Natur als Existenzgrundlage und Gesundheitsfaktor

Von Jacqueline Sturm und Thies W. Böttcher

Laut dem renommierten Psychiater und Mediziner John Ratey leiden wir an einer Naturdefizit-Störung. Dadurch nehmen Krankheiten wie Diabetes, Stress oder Burnout zu. Er sagt:
Raus in die Wildnis! Weniger ist mehr.[1]

Es würde wohl tatsächlich weniger sogenannte Zivilisationskrankheiten geben, wenn wir weniger auf unsere Smartphones schauen würden und weniger von asphaltierten Straßen und Betonmauern umgeben wären. Auch könnte es gesünder sein, wenn wir weniger Zeit damit verbringen würden, sitzend an Bildschirmen zu arbeiten. Wäre es hilfreich zur Vermeidung von Krankheiten, wenn wir mehr in die „Wildnis“ gehen würden?
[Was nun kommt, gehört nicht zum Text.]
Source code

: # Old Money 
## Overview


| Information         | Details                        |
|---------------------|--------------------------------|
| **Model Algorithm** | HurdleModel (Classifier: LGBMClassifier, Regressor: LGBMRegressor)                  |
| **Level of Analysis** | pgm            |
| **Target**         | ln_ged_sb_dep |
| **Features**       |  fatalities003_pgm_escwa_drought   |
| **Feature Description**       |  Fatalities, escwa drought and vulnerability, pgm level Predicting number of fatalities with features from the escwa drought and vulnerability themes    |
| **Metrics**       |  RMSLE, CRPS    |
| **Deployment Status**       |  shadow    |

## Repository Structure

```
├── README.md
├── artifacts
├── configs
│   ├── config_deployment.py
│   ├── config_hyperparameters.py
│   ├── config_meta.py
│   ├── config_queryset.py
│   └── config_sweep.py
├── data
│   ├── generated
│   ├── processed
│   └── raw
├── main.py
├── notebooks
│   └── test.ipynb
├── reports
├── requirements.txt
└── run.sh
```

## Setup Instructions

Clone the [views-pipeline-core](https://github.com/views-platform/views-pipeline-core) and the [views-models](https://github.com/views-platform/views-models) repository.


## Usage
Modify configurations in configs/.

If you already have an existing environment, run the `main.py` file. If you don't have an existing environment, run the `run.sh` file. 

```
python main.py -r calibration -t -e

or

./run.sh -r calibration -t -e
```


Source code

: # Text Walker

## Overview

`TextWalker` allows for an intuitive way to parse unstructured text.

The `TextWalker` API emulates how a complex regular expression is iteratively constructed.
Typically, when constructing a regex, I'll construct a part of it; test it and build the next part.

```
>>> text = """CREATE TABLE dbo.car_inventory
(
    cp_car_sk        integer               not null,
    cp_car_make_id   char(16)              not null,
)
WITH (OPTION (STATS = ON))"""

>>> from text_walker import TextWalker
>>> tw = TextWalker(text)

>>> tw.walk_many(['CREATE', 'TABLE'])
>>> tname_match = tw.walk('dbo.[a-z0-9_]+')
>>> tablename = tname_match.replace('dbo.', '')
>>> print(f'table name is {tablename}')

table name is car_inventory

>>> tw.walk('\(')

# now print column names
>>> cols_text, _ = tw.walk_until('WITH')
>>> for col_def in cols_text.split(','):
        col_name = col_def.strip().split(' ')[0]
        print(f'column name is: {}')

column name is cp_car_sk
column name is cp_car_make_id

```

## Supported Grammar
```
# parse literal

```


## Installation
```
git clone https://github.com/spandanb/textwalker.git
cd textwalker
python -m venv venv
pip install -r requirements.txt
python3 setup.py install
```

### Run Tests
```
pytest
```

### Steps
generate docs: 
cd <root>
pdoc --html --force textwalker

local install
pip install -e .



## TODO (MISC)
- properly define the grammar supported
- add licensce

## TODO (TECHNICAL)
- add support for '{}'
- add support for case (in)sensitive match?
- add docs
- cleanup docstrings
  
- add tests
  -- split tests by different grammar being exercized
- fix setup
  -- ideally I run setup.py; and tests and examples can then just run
Was ist denn überhaupt mit Wildnis gemeint? Was dabei anklingt ist der von Menschen nicht kontrollierbare Teil von Natur – das Undurchdringliche, Unbekannte, Unberührte. Um einen Schritt mehr auf die Natur zuzugehen oder mehr Natur im Umfeld zu erfahren, ist es aber auch nicht nötig, eine Expedition in die unberührte Wildnis zu wagen. Die Natur ist ja viel einfacher zugänglich und ist vielleicht schon beim Blick aus dem Fenster erfahrbar.

Lieblingsorte in kultivierter Natur

Es macht auch wenig Sinn, auszublenden, dass der Mensch in einem komplexen, kämpferischen Verhältnis mit der Natur steht. Natur wird einerseits als Rohstoff behandelt, genutzt und zerstört und andererseits gibt es Gefahren durch die „wilde“, durch Menschen gezähmte, Natur. Die Wespe, die einem das Essen streitig macht und mit schmerzhaften Stichen droht und auch Pollen, die Allergiker:innen jede Freude an der Natur nehmen können, sind eher individuell lästig.

Selbstverständlich gibt es einfache Dinge, die für die meisten von uns erfahrbar sind: Der Spaziergang im Grünen, oder sogar eine ausgedehnte Wanderung, Rad fahren oder auch in Ruhe eine schöne Landschaft genießen. Vielleicht haben Sie auch irgendwo draußen einen Lieblingsort, an dem es besonders schön ist, eine Verbundenheit mit der Natur zu spüren. Wie würde es Ihre Lebensqualität beeinflussen, wenn dies alles einfach nicht mehr da wäre?[2]

Die Natur liefert uns Luft, Wasser und Nahrungsmittel. Sie ist unsere Existenzgrundlage. Und in üblicher Ausdrucksweise ist mit Natur selbstverständlich nicht nur eine gefährliche Wildnis gemeint, sondern auch Bäume, Pflanzen und Tiere in Parks oder auch nur die eigene Zimmerpflanze auf dem Fensterbrett. Das, was wir meist als erholsame „Natur“ begreifen, liegt irgendwo zwischen reiner Natur und menschlich geschaffenem Artefakt. Wir bewegen uns in kultivierter Natur.[3][4]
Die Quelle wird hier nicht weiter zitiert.